Tanzend zur Selbsterfahrung
Wort und Musik gehen den Gefühlen und Gedanken nach und eröffnen damit neue Möglichkeiten des Spürens. Der Tanz leistet immer wieder die besten Dienste, um sich durch ein solches Spüren seiner selbst und seiner Zugehörigkeit zu einer identitätsstiftenden Gruppe zu versichern.
Durch die Musik geordnet in der Abfolge seiner Schritte gewährt er innerhalb dieser Ordnung ein hohes Maß an Entfaltung, die notwendig ist, um die Schritte in der eigenen möglichen Form richtig setzen zu können. Die österreichischen Landler in ihrer erstaunlichen Vielfalt verweisen nachdrücklich darauf.

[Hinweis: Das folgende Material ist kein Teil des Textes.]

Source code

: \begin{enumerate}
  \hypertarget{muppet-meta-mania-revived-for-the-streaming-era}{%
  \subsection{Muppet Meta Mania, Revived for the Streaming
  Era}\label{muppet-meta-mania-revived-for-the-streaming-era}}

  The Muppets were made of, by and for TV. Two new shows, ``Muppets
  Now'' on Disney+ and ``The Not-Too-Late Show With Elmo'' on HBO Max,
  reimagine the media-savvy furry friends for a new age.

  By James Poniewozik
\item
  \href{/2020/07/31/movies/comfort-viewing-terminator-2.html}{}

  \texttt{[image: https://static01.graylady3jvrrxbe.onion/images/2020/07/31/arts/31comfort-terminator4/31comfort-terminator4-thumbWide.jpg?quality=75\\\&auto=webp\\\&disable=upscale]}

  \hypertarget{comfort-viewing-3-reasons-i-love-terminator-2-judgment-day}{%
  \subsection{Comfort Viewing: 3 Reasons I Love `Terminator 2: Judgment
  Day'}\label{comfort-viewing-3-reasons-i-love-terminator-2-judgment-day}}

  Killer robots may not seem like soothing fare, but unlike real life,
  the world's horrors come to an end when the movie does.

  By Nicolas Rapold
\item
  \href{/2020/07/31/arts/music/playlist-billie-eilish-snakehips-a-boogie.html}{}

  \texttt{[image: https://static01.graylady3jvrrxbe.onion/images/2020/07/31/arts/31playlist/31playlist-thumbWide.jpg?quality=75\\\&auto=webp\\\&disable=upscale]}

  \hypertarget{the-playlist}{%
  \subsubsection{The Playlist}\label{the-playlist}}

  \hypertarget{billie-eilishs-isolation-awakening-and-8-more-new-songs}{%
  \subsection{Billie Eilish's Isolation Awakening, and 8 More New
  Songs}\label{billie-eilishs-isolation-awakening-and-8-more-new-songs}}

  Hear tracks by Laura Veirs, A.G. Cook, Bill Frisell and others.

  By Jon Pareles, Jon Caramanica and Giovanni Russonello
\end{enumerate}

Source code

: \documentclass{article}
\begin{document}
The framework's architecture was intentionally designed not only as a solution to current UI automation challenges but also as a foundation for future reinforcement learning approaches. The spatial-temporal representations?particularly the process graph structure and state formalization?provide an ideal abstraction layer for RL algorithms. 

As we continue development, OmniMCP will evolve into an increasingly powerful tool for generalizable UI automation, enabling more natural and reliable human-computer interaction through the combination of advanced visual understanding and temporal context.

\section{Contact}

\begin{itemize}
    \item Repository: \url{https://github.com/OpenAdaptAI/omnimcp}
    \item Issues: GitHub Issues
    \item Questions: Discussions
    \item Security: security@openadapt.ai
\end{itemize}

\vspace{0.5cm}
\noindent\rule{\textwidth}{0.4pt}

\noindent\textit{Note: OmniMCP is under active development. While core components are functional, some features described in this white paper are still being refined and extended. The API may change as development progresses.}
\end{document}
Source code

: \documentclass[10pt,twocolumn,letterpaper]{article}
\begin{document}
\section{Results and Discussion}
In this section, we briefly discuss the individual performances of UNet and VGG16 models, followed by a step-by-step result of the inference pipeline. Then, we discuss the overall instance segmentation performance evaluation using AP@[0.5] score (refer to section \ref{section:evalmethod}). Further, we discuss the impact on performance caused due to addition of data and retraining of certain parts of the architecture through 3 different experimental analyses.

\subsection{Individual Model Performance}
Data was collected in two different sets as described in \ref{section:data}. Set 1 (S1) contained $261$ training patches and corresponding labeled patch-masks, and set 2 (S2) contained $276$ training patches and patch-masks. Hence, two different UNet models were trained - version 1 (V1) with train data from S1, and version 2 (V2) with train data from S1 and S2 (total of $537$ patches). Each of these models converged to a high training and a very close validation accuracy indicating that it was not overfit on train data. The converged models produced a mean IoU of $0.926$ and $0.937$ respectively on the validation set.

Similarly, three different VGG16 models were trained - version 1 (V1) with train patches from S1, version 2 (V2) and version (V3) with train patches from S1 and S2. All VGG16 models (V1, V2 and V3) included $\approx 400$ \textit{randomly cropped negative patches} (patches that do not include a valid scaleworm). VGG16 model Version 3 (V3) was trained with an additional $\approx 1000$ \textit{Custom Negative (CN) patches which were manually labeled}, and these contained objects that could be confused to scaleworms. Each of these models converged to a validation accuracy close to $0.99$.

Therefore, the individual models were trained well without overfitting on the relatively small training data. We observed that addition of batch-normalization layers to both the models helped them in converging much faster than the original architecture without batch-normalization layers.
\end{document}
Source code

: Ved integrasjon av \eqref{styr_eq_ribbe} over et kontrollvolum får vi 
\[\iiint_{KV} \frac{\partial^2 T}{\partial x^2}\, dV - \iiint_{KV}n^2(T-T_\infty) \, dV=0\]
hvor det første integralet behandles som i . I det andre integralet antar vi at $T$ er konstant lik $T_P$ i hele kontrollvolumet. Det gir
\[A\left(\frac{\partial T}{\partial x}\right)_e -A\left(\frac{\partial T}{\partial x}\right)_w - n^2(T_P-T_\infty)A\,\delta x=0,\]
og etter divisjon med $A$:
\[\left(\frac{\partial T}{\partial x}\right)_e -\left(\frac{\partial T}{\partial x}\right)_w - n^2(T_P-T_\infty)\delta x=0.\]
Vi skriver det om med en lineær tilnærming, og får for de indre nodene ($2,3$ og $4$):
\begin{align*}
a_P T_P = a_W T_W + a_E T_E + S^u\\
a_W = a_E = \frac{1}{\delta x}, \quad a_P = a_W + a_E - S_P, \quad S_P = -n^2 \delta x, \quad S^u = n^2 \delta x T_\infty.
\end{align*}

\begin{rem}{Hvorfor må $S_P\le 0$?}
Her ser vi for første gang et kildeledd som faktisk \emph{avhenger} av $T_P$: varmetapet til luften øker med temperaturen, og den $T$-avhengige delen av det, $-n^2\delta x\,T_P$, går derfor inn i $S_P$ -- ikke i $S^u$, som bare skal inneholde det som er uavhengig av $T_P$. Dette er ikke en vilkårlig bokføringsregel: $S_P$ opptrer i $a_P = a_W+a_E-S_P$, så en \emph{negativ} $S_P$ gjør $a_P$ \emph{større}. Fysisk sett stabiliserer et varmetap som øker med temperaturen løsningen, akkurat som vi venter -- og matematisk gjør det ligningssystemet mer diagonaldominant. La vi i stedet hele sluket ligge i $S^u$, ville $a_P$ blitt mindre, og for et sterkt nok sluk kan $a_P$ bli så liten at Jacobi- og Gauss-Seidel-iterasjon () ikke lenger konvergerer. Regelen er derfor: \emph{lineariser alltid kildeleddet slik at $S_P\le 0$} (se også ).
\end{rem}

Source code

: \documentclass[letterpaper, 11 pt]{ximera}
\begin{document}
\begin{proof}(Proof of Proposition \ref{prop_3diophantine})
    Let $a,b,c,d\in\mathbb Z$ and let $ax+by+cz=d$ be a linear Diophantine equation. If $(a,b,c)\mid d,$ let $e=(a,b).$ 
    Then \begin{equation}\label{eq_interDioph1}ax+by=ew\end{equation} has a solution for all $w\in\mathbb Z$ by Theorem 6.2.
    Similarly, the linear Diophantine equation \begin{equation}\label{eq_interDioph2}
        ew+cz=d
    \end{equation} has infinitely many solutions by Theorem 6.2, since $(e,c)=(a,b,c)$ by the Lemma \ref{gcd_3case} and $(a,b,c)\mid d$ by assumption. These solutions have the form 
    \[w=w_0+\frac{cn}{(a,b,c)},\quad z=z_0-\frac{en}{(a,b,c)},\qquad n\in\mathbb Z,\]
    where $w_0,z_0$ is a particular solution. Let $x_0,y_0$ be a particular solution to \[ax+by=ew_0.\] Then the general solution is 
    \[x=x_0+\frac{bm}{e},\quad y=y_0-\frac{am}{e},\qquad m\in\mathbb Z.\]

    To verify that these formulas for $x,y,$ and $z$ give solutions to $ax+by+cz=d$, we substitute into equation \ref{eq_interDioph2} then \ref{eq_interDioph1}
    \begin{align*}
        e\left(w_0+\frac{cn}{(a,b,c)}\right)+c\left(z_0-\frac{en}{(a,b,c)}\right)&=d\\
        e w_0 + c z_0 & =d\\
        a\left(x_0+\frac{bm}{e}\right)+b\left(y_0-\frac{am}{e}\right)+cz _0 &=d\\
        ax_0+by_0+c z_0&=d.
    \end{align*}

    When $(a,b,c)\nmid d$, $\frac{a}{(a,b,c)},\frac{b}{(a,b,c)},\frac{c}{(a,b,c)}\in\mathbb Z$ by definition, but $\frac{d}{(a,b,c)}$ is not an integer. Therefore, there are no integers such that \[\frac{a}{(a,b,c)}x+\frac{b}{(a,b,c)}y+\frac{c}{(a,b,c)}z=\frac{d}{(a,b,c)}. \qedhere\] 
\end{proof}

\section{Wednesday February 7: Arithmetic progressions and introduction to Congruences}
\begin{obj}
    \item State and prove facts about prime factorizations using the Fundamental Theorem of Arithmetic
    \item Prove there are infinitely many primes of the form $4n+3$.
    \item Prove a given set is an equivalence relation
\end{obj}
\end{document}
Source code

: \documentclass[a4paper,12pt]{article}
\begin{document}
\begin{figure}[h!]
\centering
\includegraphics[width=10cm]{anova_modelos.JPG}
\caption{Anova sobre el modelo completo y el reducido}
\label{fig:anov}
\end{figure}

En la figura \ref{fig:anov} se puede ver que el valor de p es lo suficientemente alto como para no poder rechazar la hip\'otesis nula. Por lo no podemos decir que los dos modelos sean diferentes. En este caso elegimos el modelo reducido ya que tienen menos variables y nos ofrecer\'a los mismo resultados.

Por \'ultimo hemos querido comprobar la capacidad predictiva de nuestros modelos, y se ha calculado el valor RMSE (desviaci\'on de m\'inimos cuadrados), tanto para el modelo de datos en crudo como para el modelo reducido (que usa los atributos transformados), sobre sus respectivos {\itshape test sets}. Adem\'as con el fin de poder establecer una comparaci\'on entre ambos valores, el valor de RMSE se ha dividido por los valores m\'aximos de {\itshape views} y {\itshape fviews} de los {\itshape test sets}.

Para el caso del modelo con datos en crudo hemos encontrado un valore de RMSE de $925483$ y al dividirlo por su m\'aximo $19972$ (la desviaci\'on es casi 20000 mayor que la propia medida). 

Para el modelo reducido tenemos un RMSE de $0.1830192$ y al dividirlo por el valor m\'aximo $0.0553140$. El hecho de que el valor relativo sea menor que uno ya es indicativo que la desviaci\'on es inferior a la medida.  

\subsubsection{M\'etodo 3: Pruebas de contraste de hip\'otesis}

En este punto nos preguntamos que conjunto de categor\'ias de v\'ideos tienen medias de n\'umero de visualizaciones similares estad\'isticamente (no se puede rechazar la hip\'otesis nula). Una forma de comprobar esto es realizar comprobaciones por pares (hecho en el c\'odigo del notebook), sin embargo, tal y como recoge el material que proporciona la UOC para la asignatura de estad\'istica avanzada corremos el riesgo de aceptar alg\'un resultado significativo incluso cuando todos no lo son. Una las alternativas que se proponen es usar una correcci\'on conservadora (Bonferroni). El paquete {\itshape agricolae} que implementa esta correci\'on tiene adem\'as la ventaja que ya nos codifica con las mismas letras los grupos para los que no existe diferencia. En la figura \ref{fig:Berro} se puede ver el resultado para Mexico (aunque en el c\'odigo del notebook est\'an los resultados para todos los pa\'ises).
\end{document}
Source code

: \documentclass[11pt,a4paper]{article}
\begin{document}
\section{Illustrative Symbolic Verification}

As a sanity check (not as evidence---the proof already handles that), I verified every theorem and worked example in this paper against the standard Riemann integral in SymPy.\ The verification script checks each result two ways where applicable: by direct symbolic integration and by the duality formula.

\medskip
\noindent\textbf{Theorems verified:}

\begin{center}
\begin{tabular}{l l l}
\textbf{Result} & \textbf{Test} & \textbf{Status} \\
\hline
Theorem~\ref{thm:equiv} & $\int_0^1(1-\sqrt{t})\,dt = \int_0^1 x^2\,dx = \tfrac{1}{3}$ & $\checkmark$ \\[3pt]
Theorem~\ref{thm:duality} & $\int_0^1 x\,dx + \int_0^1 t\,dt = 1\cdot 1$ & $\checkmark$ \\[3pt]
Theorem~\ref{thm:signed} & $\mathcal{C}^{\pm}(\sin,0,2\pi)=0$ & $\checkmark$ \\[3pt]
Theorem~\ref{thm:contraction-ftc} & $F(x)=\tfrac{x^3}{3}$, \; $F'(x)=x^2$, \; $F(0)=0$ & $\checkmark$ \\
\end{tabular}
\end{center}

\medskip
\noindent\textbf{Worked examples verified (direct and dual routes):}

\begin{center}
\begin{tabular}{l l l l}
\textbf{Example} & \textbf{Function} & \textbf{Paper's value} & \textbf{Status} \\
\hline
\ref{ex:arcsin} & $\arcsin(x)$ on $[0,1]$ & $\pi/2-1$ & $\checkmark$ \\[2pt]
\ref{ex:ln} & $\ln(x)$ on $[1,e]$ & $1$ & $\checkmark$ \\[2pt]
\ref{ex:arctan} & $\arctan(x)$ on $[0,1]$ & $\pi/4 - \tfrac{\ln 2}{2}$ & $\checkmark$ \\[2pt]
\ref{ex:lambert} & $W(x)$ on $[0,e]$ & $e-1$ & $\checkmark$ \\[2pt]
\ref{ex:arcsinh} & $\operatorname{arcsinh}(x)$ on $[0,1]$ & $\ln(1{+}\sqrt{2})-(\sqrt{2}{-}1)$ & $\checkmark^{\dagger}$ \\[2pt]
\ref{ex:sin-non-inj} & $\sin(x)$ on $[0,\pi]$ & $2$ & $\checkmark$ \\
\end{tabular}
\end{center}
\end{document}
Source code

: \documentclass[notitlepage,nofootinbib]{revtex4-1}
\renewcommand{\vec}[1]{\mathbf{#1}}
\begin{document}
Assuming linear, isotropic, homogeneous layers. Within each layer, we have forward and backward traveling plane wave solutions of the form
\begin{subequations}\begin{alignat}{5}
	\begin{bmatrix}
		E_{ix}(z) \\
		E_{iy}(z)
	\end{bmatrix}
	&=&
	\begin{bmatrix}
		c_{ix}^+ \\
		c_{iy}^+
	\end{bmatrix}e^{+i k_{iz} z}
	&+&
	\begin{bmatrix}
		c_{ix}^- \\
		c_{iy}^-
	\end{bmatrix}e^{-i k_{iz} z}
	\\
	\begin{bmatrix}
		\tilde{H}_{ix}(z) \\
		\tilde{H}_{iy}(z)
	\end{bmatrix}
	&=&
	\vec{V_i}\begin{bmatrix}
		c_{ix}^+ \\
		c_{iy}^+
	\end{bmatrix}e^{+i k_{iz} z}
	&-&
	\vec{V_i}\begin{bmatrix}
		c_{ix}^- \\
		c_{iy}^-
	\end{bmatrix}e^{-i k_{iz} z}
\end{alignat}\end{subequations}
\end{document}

Anton Bruckner hat als noch nicht 20-jähriger Schulgehilfe im Mühlviertel dergleichen selbst gegeigt und sich auch Aufzeichnungen davon gemacht - in seiner damals schon klaren und um Ordnung und Überschaubarkeit bemühten Schrift.
Hang zum Humor
Ordnung spüren zu dürfen, wo keine ist, erfordert Humor. Schostakowitsch ist vielleicht der Humorist des 20. Jahrhunderts, sofern man Humor als philosophische Tugend versteht: Was er in seiner im Geheimen geschriebenen Kantate "Antiformalistischer Rajok" an Lausbübereien anstellt, weist nicht nur den Meister der Musik aus, sondern macht auch eine realistische Poetik offenbar, die sich geistvoll des feinen Nadelstiches bedient - zu Recht: Denn wer nicht hören kann, der soll fühlen.